In March when I received my list of prompts and read through them, I starred a few that I was excited about, put question marks on some that I wasn't sure about and on a select few I drew a frowny face. This prompt is one of the frowny face prompts. I can hardly remember what I had for breakfast let alone an entire conversation. If my brain worked better I could share discussions I have had with friends, hubby, offspring, and even a DOCer via phone call, Jason Turner about his islet transplant http://jasonturner.ca/blog. (that was a great conversation btw - and I hope that when I share all I learned from Jason with out local JDRF office they will consider bringing Jason down to ATX for next years Type One Now conference.) So back to my brain/memory conundrum. I think the single most frustrating thing regarding me for my husband is that I will accuse him of doing or saying things that irk me, but can't give him examples. I'm just not an example girl. I know what I know and no one should question it - right? (Ignore the fact that I can and do quote movies at any given moment.) I don't pretend to understand the intricacies of the brain and how memories or stored and retrieved - I just know that I have a lot of bridges out.
So how pray tell do I suppose to write today's prompt?
The only thing I can think of doing is opening a window for all to 'see' the conversations that I have internally.
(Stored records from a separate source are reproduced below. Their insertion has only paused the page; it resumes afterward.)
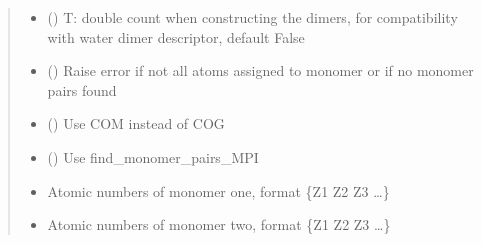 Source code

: \documentclass[letterpaper,10pt,english]{sphinxmanual}
\begin{document}
\begin{fulllineitems}
\begin{quote}
\begin{description}
\begin{itemize}
\item {} 
 () \textendash{} T: double count when constructing the dimers, for compatibility with water dimer descriptor, default False

\item {} 
 () \textendash{} Raise error if not all atoms assigned to monomer or if no monomer pairs found

\item {} 
 () \textendash{} Use COM instead of COG

\item {} 
 () \textendash{} Use find\_monomer\_pairs\_MPI

\item {} 
 \textendash{} Atomic numbers of monomer one, format \{Z1 Z2 Z3 …\}

\item {} 
 \textendash{} Atomic numbers of monomer two, format \{Z1 Z2 Z3 …\}

\end{itemize}

\end{description}\end{quote}

\end{fulllineitems}

\end{document}
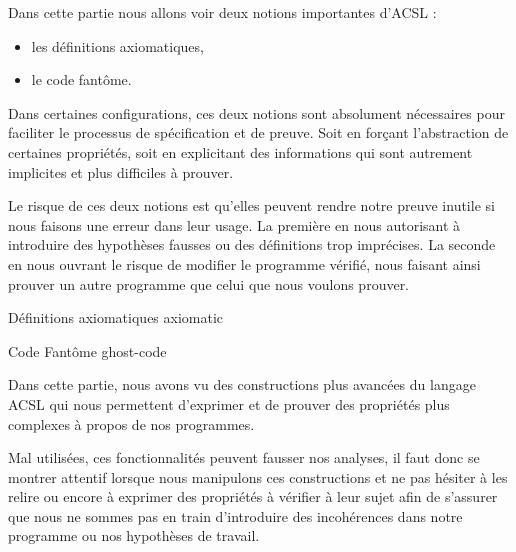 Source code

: Dans cette partie nous allons voir deux notions importantes d'ACSL :



\begin{itemize}
\item les définitions axiomatiques,
\item le code fantôme.
\end{itemize}


Dans certaines configurations, ces deux notions sont absolument nécessaires pour
faciliter le processus de spécification et de preuve. Soit en forçant 
l'abstraction de certaines propriétés, soit en explicitant des informations qui
sont autrement implicites et plus difficiles à prouver.



Le risque de ces deux notions est qu'elles peuvent rendre notre preuve inutile si
nous faisons une erreur dans leur usage. La première en nous autorisant à 
introduire des hypothèses fausses ou des définitions trop imprécises. La seconde
en nous ouvrant le risque de modifier le programme vérifié, nous faisant 
ainsi prouver un autre programme que celui que nous voulons prouver.


\begin{levelTwo}
  {Définitions axiomatiques}
  {axiomatic}
\end{levelTwo}


\begin{levelTwo}
  {Code Fantôme}
  {ghost-code}
\end{levelTwo}


\horizontalLine



Dans cette partie, nous avons vu des constructions plus avancées du langage ACSL
qui nous permettent d'exprimer et de prouver des propriétés plus complexes à 
propos de nos programmes.



Mal utilisées, ces fonctionnalités peuvent fausser nos analyses, il faut donc se
montrer attentif lorsque nous manipulons ces constructions et ne pas hésiter à 
les relire ou encore à exprimer des propriétés à vérifier à leur sujet afin de 
s'assurer que nous ne sommes pas en train d'introduire des incohérences dans 
notre programme ou nos hypothèses de travail.
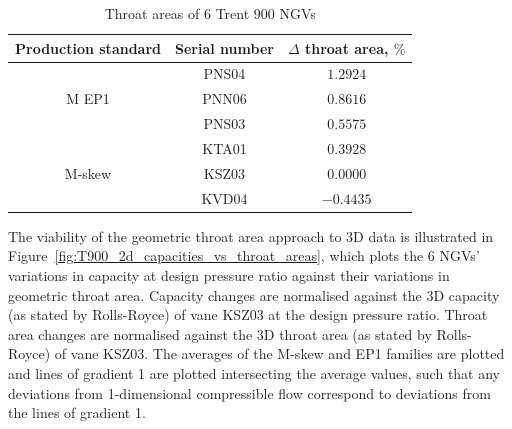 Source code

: \documentclass[a4paper, 11pt, oneside]{report}
\begin{document}
\begin{table}[H]
\caption{Throat areas of 6 Trent 900 NGVs}
\label{T900_throat_areas}
\begin{center}
\begin{tabular}{|c|c|c|}
\hline
Production standard & Serial number & $\Delta$ throat area, $\%$\\
\hline
\multirow{3}{*}{M EP1} & PNS04 & $1.2924$\\
 & PNN06 & $0.8616$\\
 & PNS03 & $0.5575$\\
 \hline
 \multirow{3}{*}{M-skew} & KTA01 & $0.3928$\\
 & KSZ03 & $0.0000$\\
 & KVD04 & $-0.4435$\\
\hline
\end{tabular}
\end{center}
\end{table}

The viability of the geometric throat area approach to 3D data is illustrated in Figure~\ref{fig:T900_2d_capacities_vs_throat_areas}, which plots the 6 NGVs' variations in capacity at design pressure ratio against their variations in geometric throat area. Capacity changes are normalised against the 3D capacity (as stated by Rolls-Royce) of vane KSZ03 at the design pressure ratio. Throat area changes are normalised against the 3D throat area (as stated by Rolls-Royce) of vane KSZ03. The averages of the M-skew and EP1 families are plotted and lines of gradient 1 are plotted intersecting the average values, such that any deviations from 1-dimensional compressible flow correspond to deviations from the lines of gradient 1.
\end{document}
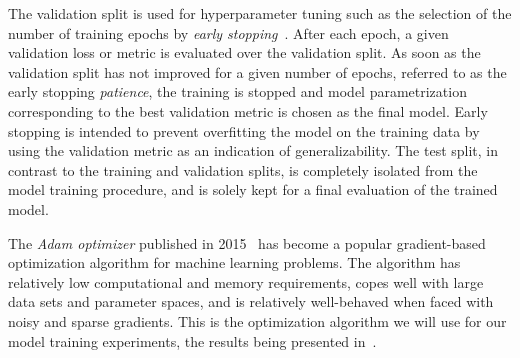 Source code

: The validation split is used for hyperparameter tuning such as the selection of the number of training epochs by \textit{early stopping}~\cite{early-stopping}.
After each epoch, a given validation loss or metric is evaluated over the validation split.
As soon as the validation split has not improved for a given number of epochs, referred to as the early stopping \textit{patience}, the training is stopped and model parametrization corresponding to the best validation metric is chosen as the final model.
Early stopping is intended to prevent overfitting the model on the training data by using the validation metric as an indication of generalizability.
The test split, in contrast to the training and validation splits, is completely isolated from the model training procedure, and is solely kept for a final evaluation of the trained model.

The \textit{Adam optimizer} published in 2015~\cite{adam-optimizer} has become a popular gradient-based optimization algorithm for machine learning problems.
The algorithm has relatively low computational and memory requirements, copes well with large data sets and parameter spaces, and is relatively well-behaved when faced with noisy and sparse gradients.
This is the optimization algorithm we will use for our model training experiments, the results being presented in~.

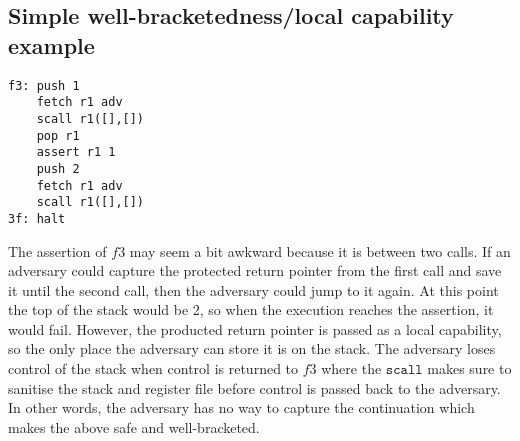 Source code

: \documentclass[a4paper]{article}
\begin{document}
\subsection{Simple well-bracketedness/local capability example}
\begin{comment}
\begin{verbatim}
let f = fun adv =>
          let x = 1 in
          adv();
          assert(!x == 1);
          x := 2;
          adv();
          return
\end{verbatim}
              A sensible calling scheme uses local capabilities for the continuation capability passed to the callee. In the above example, if \texttt{adv} can store the continuation, then 
              \texttt{adv} can invoke it during the second call and thus force the assertion to fail. We expect this program to either not terminate or terminate in a failed state (not caused by the assertion) or terminate with the result 0.
            \end{comment}

\begin{verbatim}
f3: push 1
    fetch r1 adv
    scall r1([],[])
    pop r1
    assert r1 1
    push 2
    fetch r1 adv
    scall r1([],[])
3f: halt
\end{verbatim}
The assertion of $f3$ may seem a bit awkward because it is between two calls. If an adversary could capture the protected return pointer from the first call and save it until the second call, then the adversary could jump to it again. At this point the top of the stack would be 2, so when the execution reaches the assertion, it would fail. However, the producted return pointer is passed as a local capability, so the only place the adversary can store it is on the stack. The adversary loses control of the stack when control is returned to $f3$ where the $\mathtt{scall}$ makes sure to sanitise the stack and register file before control is passed back to the adversary. In other words, the adversary has no way to capture the continuation which makes the above safe and well-bracketed.
\end{document}
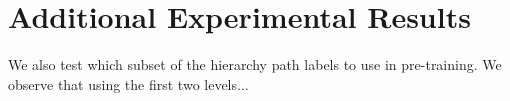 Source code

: \appendix
\section{Additional Experimental Results}

We also test which subset of the hierarchy path labels to use in pre-training. We observe that using the first two levels... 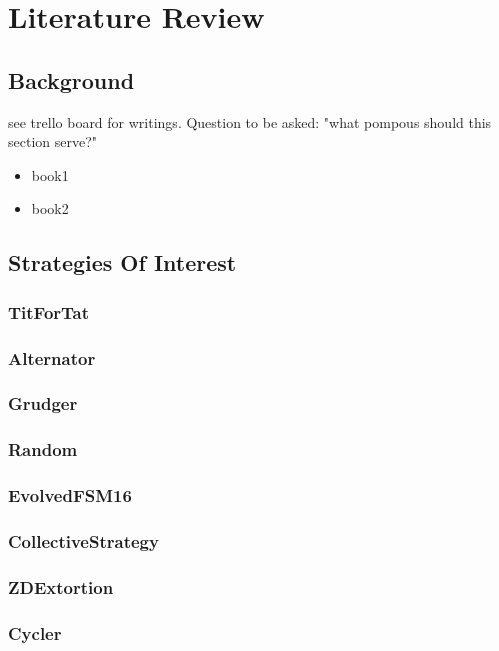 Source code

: 
\chapter{Literature Review}\label{ch:literature}
\section{Background}\label{sec:background}
see trello board for writings.
Question to be asked: "what pompous should this section serve?"
    \begin{itemize}
        \item book1
        \item book2
        
    \end{itemize}


\section{Strategies Of Interest}\label{sec:strategiesOfInterest}
\subsection{TitForTat}\label{subsec:titfortat}
\subsection{Alternator}\label{subsec:alternator}
\subsection{Grudger}\label{subsec:grudger}
\subsection{Random}\label{subsec:random}
\subsection{EvolvedFSM16}\label{subsec:evolvedFSM16}
\subsection{CollectiveStrategy}\label{subsec:collectiveStrategy}
\subsection{ZDExtortion}\label{subsec:zdExtortion}
\subsection{Cycler}\label{subsec:cycler} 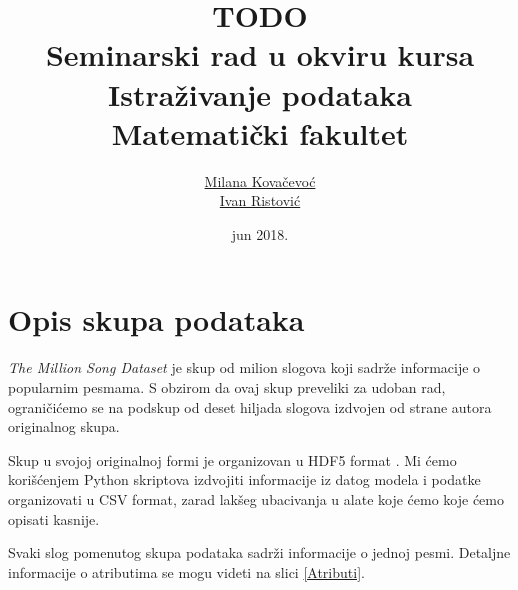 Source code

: \documentclass[a4paper]{article}
\begin{document}
\title{TODO\\ \small{Seminarski rad u okviru kursa\\Istra\v{z}ivanje podataka\\ Matematički fakultet}}

\author{\href{mailto:mi14031@matf.bg.ac.rs}{Milana Kova\v{c}evo\'c}\\\href{mailto:mi14042@matf.bg.ac.rs}{Ivan Ristovi\'c}}
\date{jun 2018.}


\maketitle

\tableofcontents

\newpage


\section{Opis skupa podataka}
\label{sec:Opis skupa podataka}

\emph{The Million Song Dataset} \cite{Dataset} je skup od milion slogova koji sadr\v{z}e informacije o popularnim pesmama. S obzirom da ovaj skup preveliki za udoban rad, ograni\v{c}i\'c{}emo se na podskup od deset hiljada slogova izdvojen od strane autora originalnog skupa.

Skup u svojoj originalnoj formi je organizovan u HDF5 format \cite{HDF5}. Mi \'c{}emo kori\v{s}\'c{}enjem Python skriptova izdvojiti informacije iz datog modela i podatke organizovati u CSV format, zarad lak\v{s}eg ubacivanja u alate koje \'c{}emo koje \'c{}emo opisati kasnije.

Svaki slog pomenutog skupa podataka sadr\v{z}i informacije o jednoj pesmi. Detaljne informacije o atributima se mogu videti na slici \ref{Atributi}.
\end{document}
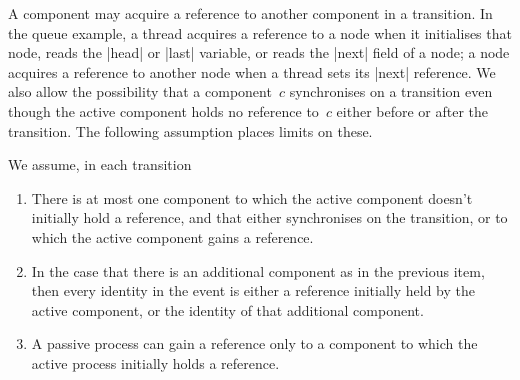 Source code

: A component may acquire a reference to another component in a transition.  In
the queue example, a thread acquires a reference to a node when it initialises
that node, reads the |head| or |last| variable, or reads the |next| field of a
node; a node acquires a reference to another node when a thread sets its
|next| reference.  We also allow the possibility that a component~$c$
synchronises on a transition even though the active component holds no
reference to~$c$ either before or after the transition.  The following
assumption places limits on these. 
%
\begin{assumption}
\label{assump:2}
We assume, in each transition
\begin{enumerate}
\item\label{assump:max-one-extra-component} There is at most one component to
  which the active component doesn't initially hold a reference, and that
  either synchronises on the transition, or to which the active component
  gains a reference.

\item\label{assump:extra-event-field} In the case that there is an additional
  component as in the previous item, then every identity in the event is
  either a reference initially held by the active component, or the identity
  of that additional component.

\item\label{assump:secondary-cpts-new-refs} A passive process can gain a
  reference only to a component to which the active process initially holds a
  reference.
\end{enumerate}
\end{assumption}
The pep talks, the lectures, and the questions & answers - an interior monologue if you will, although if I am sharing it, does it become a soliloquy?
We all do it, we all talk to ourselves sometimes aloud, sometimes for me, very loudly while in the shower I recall some mistake or regret and berate myself for it. Other times I might remind myself of things aloud - milk, butter, eggs, toilet paper. Hearing my list helps me remember - yes it would be easier to write it down. But my real conversations take place late at night when my head hits the pillow but when I close my eyes I don't always drift off into dreamland. Sometimes I begin to think of all I would like to do, haven't done, need to do. I think of things I've said, didn't say, want to say. This is where and when most my interior monologues find their way into my conscious and demand attention - Resistance is futile.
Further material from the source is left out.